Repeat verbatim, and only, the lines of the data below, beginning at the line that contains "- **project**: add" and stopping after the line that contains "version to 2.0.2a2".

*Data for analysis*.
..........
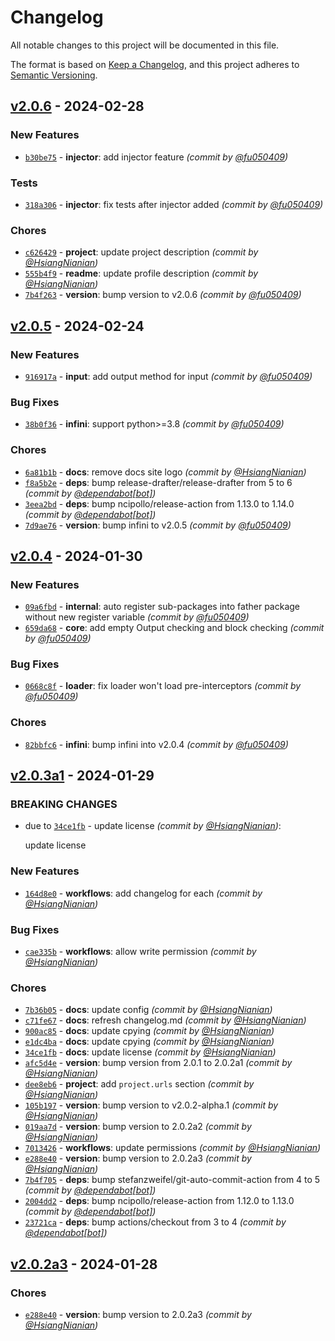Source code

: # Changelog
All notable changes to this project will be documented in this file.

The format is based on [Keep a Changelog](https://keepachangelog.com/en/1.0.0/),
and this project adheres to [Semantic Versioning](https://semver.org/spec/v2.0.0.html).

## [v2.0.6] - 2024-02-28
### New Features
- [`b30be75`](https://github.com/HydroRoll-Team/infini/commit/b30be75b29d8320da812ecf7accd96af03424ad4) - **injector**: add injector feature *(commit by [@fu050409](https://github.com/fu050409))*

### Tests
- [`318a306`](https://github.com/HydroRoll-Team/infini/commit/318a30667b03a3dce5deedaadd7a71785edd4088) - **injector**: fix tests after injector added *(commit by [@fu050409](https://github.com/fu050409))*

### Chores
- [`c626429`](https://github.com/HydroRoll-Team/infini/commit/c626429f078508b9096db889876a64d91f9d3566) - **project**: update project description *(commit by [@HsiangNianian](https://github.com/HsiangNianian))*
- [`555b4f9`](https://github.com/HydroRoll-Team/infini/commit/555b4f92164f1f8e02446641b7735cf2de35764f) - **readme**: update profile description *(commit by [@HsiangNianian](https://github.com/HsiangNianian))*
- [`7b4f263`](https://github.com/HydroRoll-Team/infini/commit/7b4f2631a05d09e494af866156e85ef4e27bd5cb) - **version**: bump version to v2.0.6 *(commit by [@fu050409](https://github.com/fu050409))*


## [v2.0.5] - 2024-02-24
### New Features
- [`916917a`](https://github.com/HydroRoll-Team/infini/commit/916917a9bf4927eea8abd0e85ad12e3203121bdc) - **input**: add output method for input *(commit by [@fu050409](https://github.com/fu050409))*

### Bug Fixes
- [`38b0f36`](https://github.com/HydroRoll-Team/infini/commit/38b0f36088db93d077c41bda2faf560de056f6e6) - **infini**: support python>=3.8 *(commit by [@fu050409](https://github.com/fu050409))*

### Chores
- [`6a81b1b`](https://github.com/HydroRoll-Team/infini/commit/6a81b1b619546d362d1c655560b4fcbaac8ce8b3) - **docs**: remove docs site logo *(commit by [@HsiangNianian](https://github.com/HsiangNianian))*
- [`f8a5b2e`](https://github.com/HydroRoll-Team/infini/commit/f8a5b2e39986705f7044c875fba2972b88ac5c7f) - **deps**: bump release-drafter/release-drafter from 5 to 6 *(commit by [@dependabot[bot]](https://github.com/apps/dependabot))*
- [`3eea2bd`](https://github.com/HydroRoll-Team/infini/commit/3eea2bd5d12dc3ee9dba3f568b754504a88cbd02) - **deps**: bump ncipollo/release-action from 1.13.0 to 1.14.0 *(commit by [@dependabot[bot]](https://github.com/apps/dependabot))*
- [`7d9ae76`](https://github.com/HydroRoll-Team/infini/commit/7d9ae7613aa7f0713be61a5734cf8ac94b966b1a) - **version**: bump infini to v2.0.5 *(commit by [@fu050409](https://github.com/fu050409))*


## [v2.0.4] - 2024-01-30
### New Features
- [`09a6fbd`](https://github.com/HydroRoll-Team/infini/commit/09a6fbd72a9948bb539da4a5b1dd0ed7e5885e0a) - **internal**: auto register sub-packages into father package without new register variable *(commit by [@fu050409](https://github.com/fu050409))*
- [`659da68`](https://github.com/HydroRoll-Team/infini/commit/659da6810699233b1a537c985bf4b67ce3b5ee26) - **core**: add empty Output checking and block checking *(commit by [@fu050409](https://github.com/fu050409))*

### Bug Fixes
- [`0668c8f`](https://github.com/HydroRoll-Team/infini/commit/0668c8fe973eef236d1a7c0e9b747795bfd3b098) - **loader**: fix loader won't load pre-interceptors *(commit by [@fu050409](https://github.com/fu050409))*

### Chores
- [`82bbfc6`](https://github.com/HydroRoll-Team/infini/commit/82bbfc63ab85e9253b70955cc37d34c3d3d20332) - **infini**: bump infini into v2.0.4 *(commit by [@fu050409](https://github.com/fu050409))*


## [v2.0.3a1] - 2024-01-29
### BREAKING CHANGES
- due to [`34ce1fb`](https://github.com/HydroRoll-Team/infini/commit/34ce1fbbe23470d702929e5951177ce0cec96bc7) - update license *(commit by [@HsiangNianian](https://github.com/HsiangNianian))*:

  update license


### New Features
- [`164d8e0`](https://github.com/HydroRoll-Team/infini/commit/164d8e066f0759f380513a25d5c07fb77a039103) - **workflows**: add changelog for each *(commit by [@HsiangNianian](https://github.com/HsiangNianian))*

### Bug Fixes
- [`cae335b`](https://github.com/HydroRoll-Team/infini/commit/cae335b5afced61cc552fefbb8981215a03086d5) - **workflows**: allow write permission *(commit by [@HsiangNianian](https://github.com/HsiangNianian))*

### Chores
- [`7b36b05`](https://github.com/HydroRoll-Team/infini/commit/7b36b05355f140f5192f69f4f3d26dc56c8a1685) - **docs**: update config *(commit by [@HsiangNianian](https://github.com/HsiangNianian))*
- [`c71fe67`](https://github.com/HydroRoll-Team/infini/commit/c71fe6758fdb8c2c8338d77b98117633df673c27) - **docs**: refresh changelog.md *(commit by [@HsiangNianian](https://github.com/HsiangNianian))*
- [`900ac85`](https://github.com/HydroRoll-Team/infini/commit/900ac8573d2dcd0cda1a9fad23ac938783f61b0b) - **docs**: update cpying *(commit by [@HsiangNianian](https://github.com/HsiangNianian))*
- [`e1dc4ba`](https://github.com/HydroRoll-Team/infini/commit/e1dc4ba8c21c7f76f1c261f816aa0284a64a4a2a) - **docs**: update cpying *(commit by [@HsiangNianian](https://github.com/HsiangNianian))*
- [`34ce1fb`](https://github.com/HydroRoll-Team/infini/commit/34ce1fbbe23470d702929e5951177ce0cec96bc7) - **docs**: update license *(commit by [@HsiangNianian](https://github.com/HsiangNianian))*
- [`afc5d4e`](https://github.com/HydroRoll-Team/infini/commit/afc5d4e6e0cae8cfe27e0dde38028526dfe7a218) - **version**: bump version from 2.0.1 to 2.0.2a1 *(commit by [@HsiangNianian](https://github.com/HsiangNianian))*
- [`dee8eb6`](https://github.com/HydroRoll-Team/infini/commit/dee8eb66a148fcf7ad646ee18935da4a000a0596) - **project**: add `project.urls` section *(commit by [@HsiangNianian](https://github.com/HsiangNianian))*
- [`105b197`](https://github.com/HydroRoll-Team/infini/commit/105b197f02d41242915aaed361f02a1aebcdf0ce) - **version**: bump version to v2.0.2-alpha.1 *(commit by [@HsiangNianian](https://github.com/HsiangNianian))*
- [`019aa7d`](https://github.com/HydroRoll-Team/infini/commit/019aa7d285ae372e9fba799fd83001309995bdcf) - **version**: bump version to 2.0.2a2 *(commit by [@HsiangNianian](https://github.com/HsiangNianian))*
- [`7013426`](https://github.com/HydroRoll-Team/infini/commit/70134262dca7ece8cd4c4777035e8eef24b7f1ca) - **workflows**: update permissions *(commit by [@HsiangNianian](https://github.com/HsiangNianian))*
- [`e288e40`](https://github.com/HydroRoll-Team/infini/commit/e288e4024744b340e2df424a85262706c476a362) - **version**: bump version to 2.0.2a3 *(commit by [@HsiangNianian](https://github.com/HsiangNianian))*
- [`7b4f705`](https://github.com/HydroRoll-Team/infini/commit/7b4f705f3b3218f05fd4d7b431577bbaa7c0e369) - **deps**: bump stefanzweifel/git-auto-commit-action from 4 to 5 *(commit by [@dependabot[bot]](https://github.com/apps/dependabot))*
- [`2004dd2`](https://github.com/HydroRoll-Team/infini/commit/2004dd2860533c081b739b630b77d3cd10c72cdb) - **deps**: bump ncipollo/release-action from 1.12.0 to 1.13.0 *(commit by [@dependabot[bot]](https://github.com/apps/dependabot))*
- [`23721ca`](https://github.com/HydroRoll-Team/infini/commit/23721caef53fff8374a6e4f75afa3278fc571206) - **deps**: bump actions/checkout from 3 to 4 *(commit by [@dependabot[bot]](https://github.com/apps/dependabot))*


## [v2.0.2a3] - 2024-01-28
### Chores
- [`e288e40`](https://github.com/HydroRoll-Team/infini/commit/e288e4024744b340e2df424a85262706c476a362) - **version**: bump version to 2.0.2a3 *(commit by [@HsiangNianian](https://github.com/HsiangNianian))*


[v2.0.2a3]: https://github.com/HydroRoll-Team/infini/compare/v2.0.2-alpha.2...v2.0.2a3
[v2.0.3a1]: https://github.com/HydroRoll-Team/infini/compare/v2.0.2...v2.0.3a1
[v2.0.4]: https://github.com/HydroRoll-Team/infini/compare/v2.0.3...v2.0.4
[v2.0.5]: https://github.com/HydroRoll-Team/infini/compare/v2.0.4...v2.0.5
[v2.0.6]: https://github.com/HydroRoll-Team/infini/compare/v2.0.5...v2.0.6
..........
*Exercise result*.
- [`dee8eb6`](https://github.com/HydroRoll-Team/infini/commit/dee8eb66a148fcf7ad646ee18935da4a000a0596) - **project**: add `project.urls` section *(commit by [@HsiangNianian](https://github.com/HsiangNianian))*
- [`105b197`](https://github.com/HydroRoll-Team/infini/commit/105b197f02d41242915aaed361f02a1aebcdf0ce) - **version**: bump version to v2.0.2-alpha.1 *(commit by [@HsiangNianian](https://github.com/HsiangNianian))*
- [`019aa7d`](https://github.com/HydroRoll-Team/infini/commit/019aa7d285ae372e9fba799fd83001309995bdcf) - **version**: bump version to 2.0.2a2 *(commit by [@HsiangNianian](https://github.com/HsiangNianian))*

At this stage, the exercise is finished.